Alexey Sidorenko lidera o Projecto Teplitsa – uma ONG que se foca no uso de tecnologias para o bem social – e está este fim de semana no Porto para falar aos centenas de participantes reunidos no 12º Encontro Nacional de Estudantes de Informática.

Sidorenko acusa Putin de estar a criar uma máquina de vigilância e um braço armado para exercer a sua influência no mundo.

À Renascença, o geógrafo de formação que divide o tempo entre Varsóvia e Moscovo aponta ainda o caso Facebook/Cambridge Analytica como um exemplo de como as plataformas têm de se tornar mais transparentes e arrisca até um vaticínio: caso o Twitter e o Facebook continuem a permitir que a informação falsa se propague tão facilmente, perderão a confiança das pessoas. E isso ditará o seu fim.


Vem a Portugal falar sobre as formas que o governo russo criou para controlar a internet. Como é que o governo russo controla a internet?

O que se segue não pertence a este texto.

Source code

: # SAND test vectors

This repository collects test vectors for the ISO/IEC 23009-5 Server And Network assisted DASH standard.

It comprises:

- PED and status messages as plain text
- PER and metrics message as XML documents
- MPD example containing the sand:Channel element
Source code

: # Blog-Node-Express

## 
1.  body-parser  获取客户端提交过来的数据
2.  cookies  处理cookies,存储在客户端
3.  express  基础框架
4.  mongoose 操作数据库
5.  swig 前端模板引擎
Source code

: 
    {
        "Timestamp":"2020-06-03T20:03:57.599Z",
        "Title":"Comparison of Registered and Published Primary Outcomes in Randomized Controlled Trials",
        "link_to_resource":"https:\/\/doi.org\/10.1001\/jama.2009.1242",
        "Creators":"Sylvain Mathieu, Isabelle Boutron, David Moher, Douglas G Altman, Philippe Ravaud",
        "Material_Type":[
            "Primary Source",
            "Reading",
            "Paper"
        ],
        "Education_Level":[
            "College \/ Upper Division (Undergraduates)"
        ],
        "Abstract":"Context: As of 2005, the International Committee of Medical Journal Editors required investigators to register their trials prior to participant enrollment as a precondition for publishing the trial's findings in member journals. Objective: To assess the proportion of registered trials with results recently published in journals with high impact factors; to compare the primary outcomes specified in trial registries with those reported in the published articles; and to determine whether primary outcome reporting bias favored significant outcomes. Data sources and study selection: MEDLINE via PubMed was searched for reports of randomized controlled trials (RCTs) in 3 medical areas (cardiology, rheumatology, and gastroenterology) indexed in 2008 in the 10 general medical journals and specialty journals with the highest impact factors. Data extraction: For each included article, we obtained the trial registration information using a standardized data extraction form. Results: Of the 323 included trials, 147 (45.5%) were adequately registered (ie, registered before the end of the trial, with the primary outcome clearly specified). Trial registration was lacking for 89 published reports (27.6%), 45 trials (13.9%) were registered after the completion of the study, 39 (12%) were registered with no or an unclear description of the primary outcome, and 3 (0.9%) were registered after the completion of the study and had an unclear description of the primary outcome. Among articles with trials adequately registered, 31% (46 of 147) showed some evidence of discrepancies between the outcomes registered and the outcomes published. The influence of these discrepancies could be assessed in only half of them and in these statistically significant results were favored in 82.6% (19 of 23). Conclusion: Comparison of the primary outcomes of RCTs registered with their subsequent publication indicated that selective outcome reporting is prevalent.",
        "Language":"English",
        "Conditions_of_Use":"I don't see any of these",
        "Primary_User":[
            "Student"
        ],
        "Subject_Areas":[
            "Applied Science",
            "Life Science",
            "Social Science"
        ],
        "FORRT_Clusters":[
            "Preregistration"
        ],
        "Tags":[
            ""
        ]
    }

Digamos que está a tentar fazê-lo. Em 2012, na sequência dos grandes protestos contra o regime, Vladimir Putin criou uma série de leis para restringir e vigiar aquilo que os cidadãos podiam fazer online. O regime percebeu a influência que a internet teve nesses protestos e de como o controlo da informação era crucial. E por isso criou um conjunto de leis que eu chamaria de “medidas defensivas” para tentar prevenir que os cidadãos façam alguma coisa.

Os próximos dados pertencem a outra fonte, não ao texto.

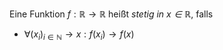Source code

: Eine Funktion $f : \mathbb{R} \to \mathbb{R}$ heißt *stetig in $x \in \mathbb{R}$*, falls
- $\forall (x_i)_{i \in \mathbb{N}} \to x : f(x_i) \to f(x)$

De que leis estamos a falar?

Podemos dizer que são leis muito anti-democráticas. A primeira destas leis serviu para bloquear alguns sites. Neste momento há mais de cem mil sites bloqueados, entre eles sites de informação que tomaram uma posição contra a anexação da Crimeia, por exemplo. E as empresas que fornecem serviços de VPN (uma espécie de túnel seguro que serve para ultrapassar bloqueios e proteger os dados) que não respeitam esta lista negra ficam proibidas de operar em território russo.

Mas não é só isto. Desde julho de 2017 que qualquer site que recolha dados sobre os seus utilizadores tem de ter servidores em território russo. E, segundo a mesma lei, se estás a recolher dados na Rússia, então os serviços secretos têm direito a aceder a esses servidores. Estes dados dizem muito sobre nós: onde andamos, com quem falamos... Isto tudo num país que tem um passado de perseguições políticas. E isso torna tudo isto muito mais assustador: o que eles podem fazer com estes dados ou que eles já estão a fazer com estes dados…

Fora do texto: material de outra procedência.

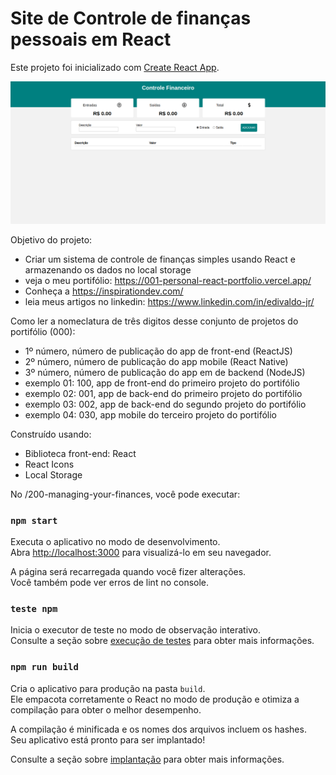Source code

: # Site de Controle de finanças pessoais em React

Este projeto foi inicializado com [Create React App](https://github.com/facebook/create-react-app).

<img width="1266" alt="Captura de tela 2022-06-19 às 2 18 18 PM" src="https://raw.githubusercontent.com/Edi6758/200-managing-your-finances/master/src/assets/img/project-preview.png">

Objetivo do projeto:

- Criar um sistema de controle de finanças simples usando React e armazenando os dados no local storage
- veja o meu portifólio: <https://001-personal-react-portfolio.vercel.app/>
- Conheça a <https://inspirationdev.com/>
- leia meus artigos no linkedin: <https://www.linkedin.com/in/edivaldo-jr/>

Como ler a nomeclatura de três digitos desse conjunto de projetos do portifólio (000):

- 1º número, número de publicação do app de front-end (ReactJS)
- 2º número, número de publicação do app mobile (React Native)
- 3º número, número de publicação do app em de backend (NodeJS)
- exemplo 01: 100, app de front-end do primeiro projeto do portifólio
- exemplo 02: 001, app de back-end do primeiro projeto do portifólio
- exemplo 03: 002, app de back-end do segundo projeto do portifólio
- exemplo 04: 030, app mobile do terceiro projeto do portifólio

Construído usando:

- Biblioteca front-end: React
- React Icons
- Local Storage

No /200-managing-your-finances, você pode executar:

### `npm start`

Executa o aplicativo no modo de desenvolvimento.\
Abra [http://localhost:3000](http://localhost:3000) para visualizá-lo em seu navegador.

A página será recarregada quando você fizer alterações.\
Você também pode ver erros de lint no console.

### `teste npm`

Inicia o executor de teste no modo de observação interativo.\
Consulte a seção sobre [execução de testes](https://facebook.github.io/create-react-app/docs/running-tests) para obter mais informações.

### `npm run build`

Cria o aplicativo para produção na pasta `build`.\
Ele empacota corretamente o React no modo de produção e otimiza a compilação para obter o melhor desempenho.

A compilação é minificada e os nomes dos arquivos incluem os hashes.\
Seu aplicativo está pronto para ser implantado!

Consulte a seção sobre [implantação](https://facebook.github.io/create-react-app/docs/deployment) para obter mais informações.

Mas isto refere-se ao controlo doméstico da internet. Ao mesmo tempo, o governo criou formas de expressar influência fora das suas fronteira.

Refere-se às chamadas “fábricas de trolls”?

Sim. Aquilo que vimos nas eleições norte-americanas é o lado “ofensivo” deste plano. Uma forma de ataque que usa a tecnologia para aumentar a influência do estado russo fora das suas fronteiras. Agentes apoiados pelo estado que criaram perfis falsos para polarizar a opinião pública e que tinham como único objectivo amplificar o sentimento anti-sistema de grupos menos privilegiados. Tudo com o objetivo de favorecer um candidato que estava mais de acordo com os interesses do Kremlin.

Como cidadão russo, o que sente ao saber que o governo do seu país poderá estar a financiar estas formas de manipulação?

Sinto-me extremamente mal, como me sinto em relação a muitas coisas feitas em nome do meu país, como a ocupação da Crimeia ou as guerras regionais apoiadas pelo governo russo. O pior é que, como cidadão, estou de alguma forma ligado a isto. Ainda tenho de pagar impostos. Pensar que parte dos meus impostos podem estar a financiar isso incomoda-me.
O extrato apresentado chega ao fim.